21 abr. 2018

Tantas veces Harrison



La pretensión de escribir un texto sobre el carácter anodino de ciertas exploraciones me hace buscar uno de mis libros preferidos. Navegando entre sus páginas y capítulos, reparo en que la mayor parte de los mortales cuando escuchan la palabra Harrison seguramente recuerdan a George Harrison o a Harrison Ford. ¿Cómo no hacerlo si el primero fue guitarrista de Los Beatles y el segundo ha sido tantas cosas pero fundamentalmente Indiana Jones?
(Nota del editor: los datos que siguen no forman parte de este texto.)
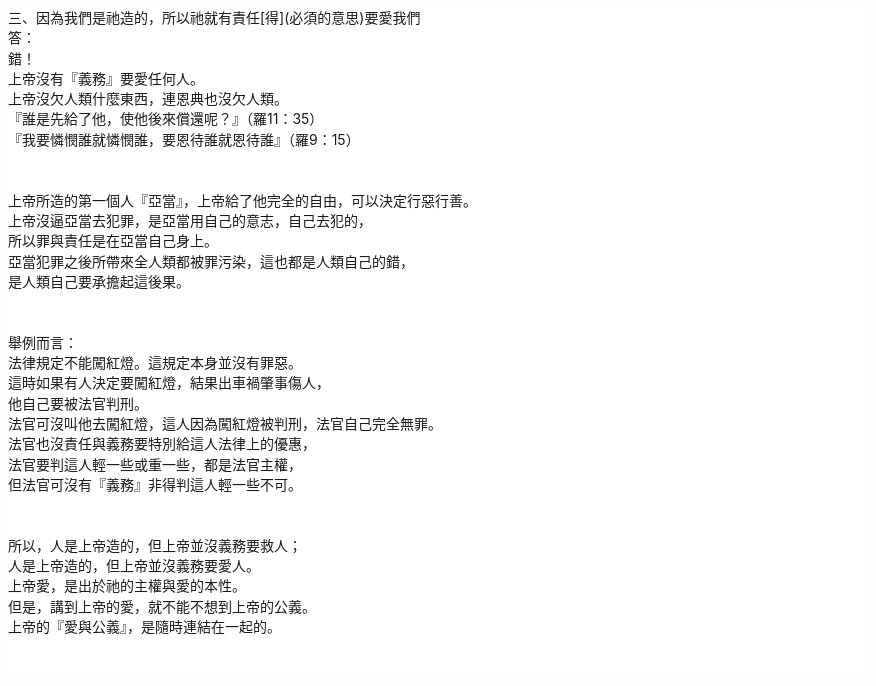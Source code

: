 <div>三、因為我們是祂造的，所以祂就有責任[得](必須的意思)要愛我們</div>

<div>答：</div>

<div>錯！</div>

<div>上帝沒有『義務』要愛任何人。</div>

<div>上帝沒欠人類什麼東西，連恩典也沒欠人類。</div>

<div>『誰是先給了他，使他後來償還呢？』（羅11：35）</div>

<div>『我要憐憫誰就憐憫誰，要恩待誰就恩待誰』（羅9：15）</div>

<div>&nbsp;</div>

<div>&nbsp;</div>

<div>上帝所造的第一個人『亞當』，上帝給了他完全的自由，可以決定行惡行善。</div>

<div>上帝沒逼亞當去犯罪，是亞當用自己的意志，自己去犯的，</div>

<div>所以罪與責任是在亞當自己身上。</div>

<div>亞當犯罪之後所帶來全人類都被罪污染，這也都是人類自己的錯，</div>

<div>是人類自己要承擔起這後果。</div>

<div>&nbsp;</div>

<div>&nbsp;</div>

<div>舉例而言：</div>

<div>法律規定不能闖紅燈。這規定本身並沒有罪惡。</div>

<div>這時如果有人決定要闖紅燈，結果出車禍肇事傷人，</div>

<div>他自己要被法官判刑。</div>

<div>法官可沒叫他去闖紅燈，這人因為闖紅燈被判刑，法官自己完全無罪。</div>

<div>法官也沒責任與義務要特別給這人法律上的優惠，</div>

<div>法官要判這人輕一些或重一些，都是法官主權，</div>

<div>但法官可沒有『義務』非得判這人輕一些不可。</div>

<div>&nbsp;</div>

<div>&nbsp;</div>

<div>所以，人是上帝造的，但上帝並沒義務要救人；</div>

<div>人是上帝造的，但上帝並沒義務要愛人。</div>

<div>上帝愛，是出於祂的主權與愛的本性。</div>

<div>但是，講到上帝的愛，就不能不想到上帝的公義。</div>

<div>上帝的『愛與公義』，是隨時連結在一起的。</div>

<div>&nbsp;</div>

<div>&nbsp;</div>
Hay, por si fuera poco, varias localidades en Estados Unidos que simplemente se llaman Harrison y, a partir de esa circunstancia, habrá peluquerías, panaderías, marcas de whisky y también algún modelo de coche. Si es que por haber hay tantos Harrison que incluso el abogado de Michael Corleone en El Padrino III se llama B. J. Harrison.  Pero para quienes hemos pasado por la facultad de medicina, Harrison es un libro de medicina interna. Pesado, casi cuatro kilos entre los dos tomos. Imposible preparar el MIR con él, pero de lectura indispensable para  controlar un tema. Yo lo he tenido tres veces. El primero me lo robaron. Debió ser un ladrón fornido o la primera novia. Nunca lo he logrado saber y con ninguno conservo trato como para llamarle y preguntárselo. El segundo lo dejé abandonado en una mudanza. Me dio mucha pena porque casi formaba parte de mi cuerpo, al menos de mis antebrazos y mejillas ya que en una época dormí más sobre él que sobre mi almohada. Pero igual fue necesario dejarlo en aquella casa abandonada. Ahora tengo un archivo que lo sustituye. No es lo mismo, lo sé. Dos Harrison de los de antes sostenían una cama y, en caso de agresión, podía ser usado como escudo o, con una miqueta de esfuerzo, como lanza. Pero esta versión digital también tiene su aquel, su maravilla. Quitándole rotundidad al objeto, es más fácil entender que el libro de medicina interna es la obra de un hombre de apellido Harrison. Un hombre como tú y como yo. Un médico con pacientes y estudiantes de medicina a su alrededor. Se llamaba Tinsley Randolph Harrison.  Nació en Alabama el 18 de  marzo de 1900, estudió medicina en la Universidad de Michigan y murió en Birmingham el 4 de agosto de 1978. Un gran médico del siglo XX. Sabio y erudito, qué duda cabe.